On the other hand my websocket is chatty, but I don’t believe it’s like in OPs case. It gets a spike when MODBUS devices are polled.
Well, it seems I’m going to spin up another HA instance
Wait… isn’t one of the Open Home Foundation’s values about consuming less? Did I miss something?
“With the ability to repurpose old hardware, you won’t have to toss a perfectly functioning device just because there’s a newer model.”
Yes, this is exactly what I wished would happen as I have a number of old Android tablets and phones that would serve as perfect dashboards but I cannot get HA to load on them. I ended up to using Tileboard and now I have a number of functional Dashboards working around my home without having to spend on new hardware.
That doesn’t mean it’s feasible. Browsers change at a fast pace and they break old functionality. ha will always try to keep up but if their frontend doesn’t support a toolset, then it just won’t work. E.g. iPad v2 isn’t supported because Apple drastically changed safari between then and now. Not much you can do about that.
Have you tried switching from ZHA to Zigbee2mqtt? If so, does it solve this problem or at least improve things?
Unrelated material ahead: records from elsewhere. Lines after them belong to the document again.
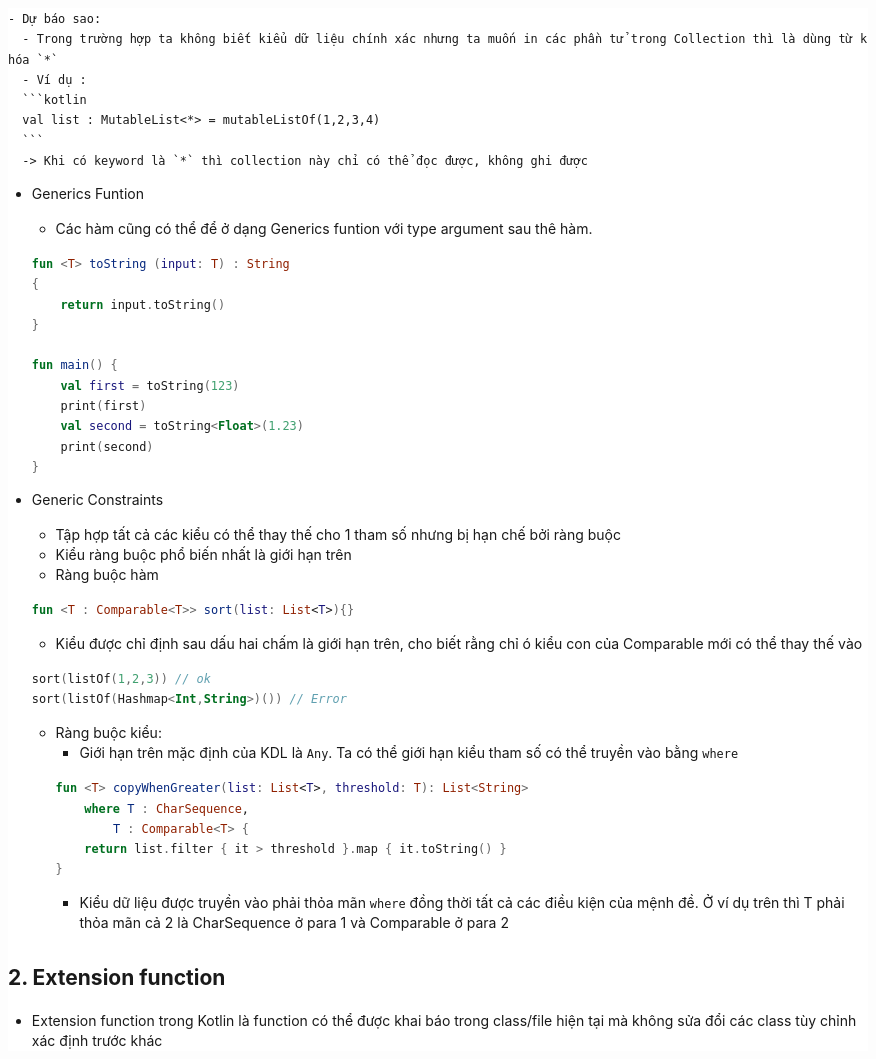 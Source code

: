     - Dự báo sao:
      - Trong trường hợp ta không biết kiểu dữ liệu chính xác nhưng ta muốn in các phần tử trong Collection thì là dùng từ khóa `*`
      - Ví dụ :
      ```kotlin
      val list : MutableList<*> = mutableListOf(1,2,3,4)
      ```
      -> Khi có keyword là `*` thì collection này chỉ có thể đọc được, không ghi được


* Generics Funtion
    - Các hàm cũng có thể để ở dạng Generics funtion với type argument sau thê hàm.
    
    ```kotlin
    fun <T> toString (input: T) : String
    {
        return input.toString()
    }

    fun main() {
        val first = toString(123)
        print(first)
        val second = toString<Float>(1.23)
        print(second)
    }
    ```
* Generic Constraints
    - Tập hợp tất cả các kiểu có thể thay thế cho 1 tham số nhưng bị hạn chế bởi ràng buộc
    - Kiểu ràng buộc phổ biến nhất là giới hạn trên
    - Ràng buộc hàm
    ```kotlin
    fun <T : Comparable<T>> sort(list: List<T>){}
    ```
    - Kiểu được chỉ định sau dấu hai chấm là giới hạn trên, cho biết rằng chỉ ó kiểu con của Comparable<T> mới có thể thay thế vào
    ```kotlin
    sort(listOf(1,2,3)) // ok
    sort(listOf(Hashmap<Int,String>)()) // Error
    ```

    - Ràng buộc kiểu:
        - Giới hạn trên mặc định của KDL là `Any`. Ta có thể giới hạn kiểu tham số có thể truyền vào bằng `where`
        ```kotlin
        fun <T> copyWhenGreater(list: List<T>, threshold: T): List<String>
            where T : CharSequence,
                T : Comparable<T> {
            return list.filter { it > threshold }.map { it.toString() }
        }
        ```
        - Kiểu dữ liệu được truyền vào phải thỏa mãn `where` đồng thời tất cả các điều kiện của mệnh đề. Ở ví dụ trên thì T phải thỏa mãn cả 2 là CharSequence ở para 1 và Comparable ở para 2

## 2. Extension function
- Extension function trong Kotlin là function có thể được khai báo trong class/file hiện tại mà không sửa đổi các class tùy chỉnh xác định trước khác
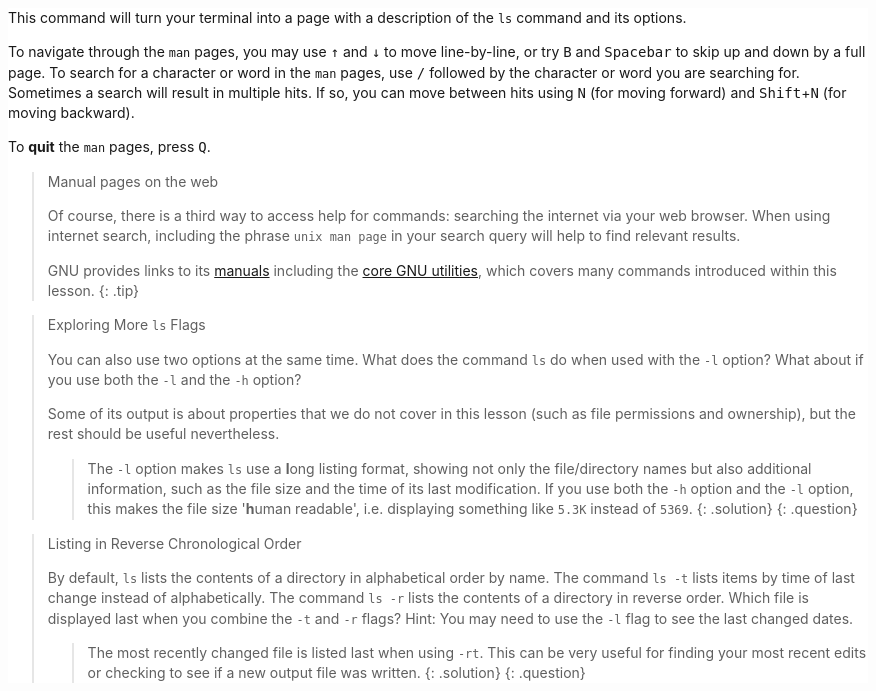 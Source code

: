 This command will turn your terminal into a page with a description
of the `ls` command and its options.

To navigate through the `man` pages,
you may use <kbd>↑</kbd> and <kbd>↓</kbd> to move line-by-line,
or try <kbd>B</kbd> and <kbd>Spacebar</kbd> to skip up and down by a full page.
To search for a character or word in the `man` pages,
use <kbd>/</kbd> followed by the character or word you are searching for.
Sometimes a search will result in multiple hits.
If so, you can move between hits using <kbd>N</kbd> (for moving forward) and
<kbd>Shift</kbd>+<kbd>N</kbd> (for moving backward).

To **quit** the `man` pages, press <kbd>Q</kbd>.

> <tip-title>Manual pages on the web</tip-title>
>
> Of course, there is a third way to access help for commands:
> searching the internet via your web browser.
> When using internet search, including the phrase `unix man page` in your search
> query will help to find relevant results.
>
> GNU provides links to its
> [manuals](http://www.gnu.org/manual/manual.html) including the
> [core GNU utilities](http://www.gnu.org/software/coreutils/manual/coreutils.html),
> which covers many commands introduced within this lesson.
{: .tip}

> <question-title>Exploring More `ls` Flags</question-title>
>
> You can also use two options at the same time. What does the command `ls` do when used
> with the `-l` option? What about if you use both the `-l` and the `-h` option?
>
> Some of its output is about properties that we do not cover in this lesson (such
> as file permissions and ownership), but the rest should be useful
> nevertheless.
>
> > <solution-title></solution-title>
> > The `-l` option makes `ls` use a **l**ong listing format, showing not only
> > the file/directory names but also additional information, such as the file size
> > and the time of its last modification. If you use both the `-h` option and the `-l` option,
> > this makes the file size '**h**uman readable', i.e. displaying something like `5.3K`
> > instead of `5369`.
> {: .solution}
{: .question}

> <question-title>Listing in Reverse Chronological Order</question-title>
>
> By default, `ls` lists the contents of a directory in alphabetical
> order by name. The command `ls -t` lists items by time of last
> change instead of alphabetically. The command `ls -r` lists the
> contents of a directory in reverse order.
> Which file is displayed last when you combine the `-t` and `-r` flags?
> Hint: You may need to use the `-l` flag to see the
> last changed dates.
>
> > <solution-title></solution-title>
> > The most recently changed file is listed last when using `-rt`. This
> > can be very useful for finding your most recent edits or checking to
> > see if a new output file was written.
> {: .solution}
{: .question}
Asking because I’m researching how best to implement dashboards in my home. I’m currently on ZHA because I don’t yet understand Z2M well enough to switch to it, but I would invest effort in switching to Z2M if it resolves issues like this.
Many thanks @codicusmaximus for pointing out the unfiltered websocket traffic, I also have a ton of updates from power monitoring and mmwave sensors. I thought I’d kept things to a minimum by excluding a bunch from the recorder, but didn’t notice these “tucked away” through the websocket connection.
While I don’t love it, I now have three HA instances in proxmox connected through remote-homeassistant.
- Main HAOS instance
- HA Container for power monitoring (and separate mysql db)
- HA Container to host tablet dashboards
Using remote-ha I’m only importing the entities I use for the dashboards, and it’s noticeably more performant on a Fire HD 8 (2020). This also reduces the number of custom dashboard integrations that I use elsewhere. Similarly those are always loaded whether the current dashboard uses them or not.
This works better for me for now, but it’s definitely more trouble than would be expected from new HA users. I’ll check if there are any related feature requests yet. I agree as the number of connected devices & data grows, this could be addressed much more cleanly in HA core.